◆ **EXERCISE OBJECTIVE**:
Repeat every line below exactly as it reads.

==== EXERCISE MATERIALS ====

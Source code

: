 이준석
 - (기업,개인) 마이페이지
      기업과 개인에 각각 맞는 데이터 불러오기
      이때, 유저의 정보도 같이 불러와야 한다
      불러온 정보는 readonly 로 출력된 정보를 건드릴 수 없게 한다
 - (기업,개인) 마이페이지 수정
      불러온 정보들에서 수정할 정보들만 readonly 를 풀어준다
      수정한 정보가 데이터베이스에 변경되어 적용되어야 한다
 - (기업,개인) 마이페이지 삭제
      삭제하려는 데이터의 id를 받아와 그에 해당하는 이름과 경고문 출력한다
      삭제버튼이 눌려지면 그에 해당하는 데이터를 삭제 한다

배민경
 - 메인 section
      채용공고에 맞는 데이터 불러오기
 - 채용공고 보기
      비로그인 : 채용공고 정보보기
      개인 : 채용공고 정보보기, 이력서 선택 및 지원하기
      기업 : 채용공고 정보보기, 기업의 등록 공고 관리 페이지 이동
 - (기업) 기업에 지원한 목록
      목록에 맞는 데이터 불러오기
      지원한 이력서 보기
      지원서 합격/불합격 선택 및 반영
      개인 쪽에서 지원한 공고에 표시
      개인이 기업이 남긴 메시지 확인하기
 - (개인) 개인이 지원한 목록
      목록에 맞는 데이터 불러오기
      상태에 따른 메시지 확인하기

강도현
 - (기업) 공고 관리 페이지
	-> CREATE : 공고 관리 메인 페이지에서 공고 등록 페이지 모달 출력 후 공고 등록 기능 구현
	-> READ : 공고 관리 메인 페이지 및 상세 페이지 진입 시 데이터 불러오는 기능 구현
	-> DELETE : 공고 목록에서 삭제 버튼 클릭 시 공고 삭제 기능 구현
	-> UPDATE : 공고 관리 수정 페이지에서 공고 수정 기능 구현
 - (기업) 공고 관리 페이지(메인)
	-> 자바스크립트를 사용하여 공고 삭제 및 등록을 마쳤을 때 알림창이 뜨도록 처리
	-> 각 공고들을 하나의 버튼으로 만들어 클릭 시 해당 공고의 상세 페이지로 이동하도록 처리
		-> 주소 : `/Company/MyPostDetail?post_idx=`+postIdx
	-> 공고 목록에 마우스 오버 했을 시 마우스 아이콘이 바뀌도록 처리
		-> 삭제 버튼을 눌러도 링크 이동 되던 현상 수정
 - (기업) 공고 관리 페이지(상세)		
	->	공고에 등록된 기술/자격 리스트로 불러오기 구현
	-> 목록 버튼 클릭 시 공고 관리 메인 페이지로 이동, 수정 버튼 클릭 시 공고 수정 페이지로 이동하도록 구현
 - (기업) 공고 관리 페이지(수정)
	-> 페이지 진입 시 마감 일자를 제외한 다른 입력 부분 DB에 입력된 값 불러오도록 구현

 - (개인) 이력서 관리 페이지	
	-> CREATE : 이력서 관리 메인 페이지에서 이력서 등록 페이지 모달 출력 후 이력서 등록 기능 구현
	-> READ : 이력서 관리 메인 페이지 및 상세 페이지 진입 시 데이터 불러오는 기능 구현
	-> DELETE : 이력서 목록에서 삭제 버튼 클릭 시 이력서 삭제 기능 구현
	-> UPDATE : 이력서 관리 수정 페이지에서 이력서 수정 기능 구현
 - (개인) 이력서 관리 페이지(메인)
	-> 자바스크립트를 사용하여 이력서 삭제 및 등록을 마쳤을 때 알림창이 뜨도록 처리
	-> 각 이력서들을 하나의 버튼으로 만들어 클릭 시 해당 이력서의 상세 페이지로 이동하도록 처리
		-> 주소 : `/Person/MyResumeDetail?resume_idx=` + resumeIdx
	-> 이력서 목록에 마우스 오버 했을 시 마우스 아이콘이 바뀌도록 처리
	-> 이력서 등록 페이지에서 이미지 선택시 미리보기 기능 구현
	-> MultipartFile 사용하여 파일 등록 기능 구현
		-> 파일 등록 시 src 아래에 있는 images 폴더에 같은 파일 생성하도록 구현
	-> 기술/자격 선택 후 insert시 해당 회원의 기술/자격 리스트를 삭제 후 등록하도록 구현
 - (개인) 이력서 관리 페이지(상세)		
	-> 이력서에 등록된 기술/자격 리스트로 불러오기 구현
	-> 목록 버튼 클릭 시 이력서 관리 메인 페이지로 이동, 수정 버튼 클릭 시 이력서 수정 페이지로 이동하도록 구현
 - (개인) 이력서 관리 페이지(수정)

====

◆ **ANSWER SECTION**:
Source code

: 이준석
 - (기업,개인) 마이페이지
      기업과 개인에 각각 맞는 데이터 불러오기
      이때, 유저의 정보도 같이 불러와야 한다
      불러온 정보는 readonly 로 출력된 정보를 건드릴 수 없게 한다
 - (기업,개인) 마이페이지 수정
      불러온 정보들에서 수정할 정보들만 readonly 를 풀어준다
      수정한 정보가 데이터베이스에 변경되어 적용되어야 한다
 - (기업,개인) 마이페이지 삭제
      삭제하려는 데이터의 id를 받아와 그에 해당하는 이름과 경고문 출력한다
      삭제버튼이 눌려지면 그에 해당하는 데이터를 삭제 한다

배민경
 - 메인 section
      채용공고에 맞는 데이터 불러오기
 - 채용공고 보기
      비로그인 : 채용공고 정보보기
      개인 : 채용공고 정보보기, 이력서 선택 및 지원하기
      기업 : 채용공고 정보보기, 기업의 등록 공고 관리 페이지 이동
 - (기업) 기업에 지원한 목록
      목록에 맞는 데이터 불러오기
      지원한 이력서 보기
      지원서 합격/불합격 선택 및 반영
      개인 쪽에서 지원한 공고에 표시
      개인이 기업이 남긴 메시지 확인하기
 - (개인) 개인이 지원한 목록
      목록에 맞는 데이터 불러오기
      상태에 따른 메시지 확인하기

강도현
 - (기업) 공고 관리 페이지
	-> CREATE : 공고 관리 메인 페이지에서 공고 등록 페이지 모달 출력 후 공고 등록 기능 구현
	-> READ : 공고 관리 메인 페이지 및 상세 페이지 진입 시 데이터 불러오는 기능 구현
	-> DELETE : 공고 목록에서 삭제 버튼 클릭 시 공고 삭제 기능 구현
	-> UPDATE : 공고 관리 수정 페이지에서 공고 수정 기능 구현
 - (기업) 공고 관리 페이지(메인)
	-> 자바스크립트를 사용하여 공고 삭제 및 등록을 마쳤을 때 알림창이 뜨도록 처리
	-> 각 공고들을 하나의 버튼으로 만들어 클릭 시 해당 공고의 상세 페이지로 이동하도록 처리
		-> 주소 : `/Company/MyPostDetail?post_idx=`+postIdx
	-> 공고 목록에 마우스 오버 했을 시 마우스 아이콘이 바뀌도록 처리
		-> 삭제 버튼을 눌러도 링크 이동 되던 현상 수정
 - (기업) 공고 관리 페이지(상세)		
	->	공고에 등록된 기술/자격 리스트로 불러오기 구현
	-> 목록 버튼 클릭 시 공고 관리 메인 페이지로 이동, 수정 버튼 클릭 시 공고 수정 페이지로 이동하도록 구현
 - (기업) 공고 관리 페이지(수정)
	-> 페이지 진입 시 마감 일자를 제외한 다른 입력 부분 DB에 입력된 값 불러오도록 구현

 - (개인) 이력서 관리 페이지	
	-> CREATE : 이력서 관리 메인 페이지에서 이력서 등록 페이지 모달 출력 후 이력서 등록 기능 구현
	-> READ : 이력서 관리 메인 페이지 및 상세 페이지 진입 시 데이터 불러오는 기능 구현
	-> DELETE : 이력서 목록에서 삭제 버튼 클릭 시 이력서 삭제 기능 구현
	-> UPDATE : 이력서 관리 수정 페이지에서 이력서 수정 기능 구현
 - (개인) 이력서 관리 페이지(메인)
	-> 자바스크립트를 사용하여 이력서 삭제 및 등록을 마쳤을 때 알림창이 뜨도록 처리
	-> 각 이력서들을 하나의 버튼으로 만들어 클릭 시 해당 이력서의 상세 페이지로 이동하도록 처리
		-> 주소 : `/Person/MyResumeDetail?resume_idx=` + resumeIdx
	-> 이력서 목록에 마우스 오버 했을 시 마우스 아이콘이 바뀌도록 처리
	-> 이력서 등록 페이지에서 이미지 선택시 미리보기 기능 구현
	-> MultipartFile 사용하여 파일 등록 기능 구현
		-> 파일 등록 시 src 아래에 있는 images 폴더에 같은 파일 생성하도록 구현
	-> 기술/자격 선택 후 insert시 해당 회원의 기술/자격 리스트를 삭제 후 등록하도록 구현
 - (개인) 이력서 관리 페이지(상세)		
	-> 이력서에 등록된 기술/자격 리스트로 불러오기 구현
	-> 목록 버튼 클릭 시 이력서 관리 메인 페이지로 이동, 수정 버튼 클릭 시 이력서 수정 페이지로 이동하도록 구현
 - (개인) 이력서 관리 페이지(수정)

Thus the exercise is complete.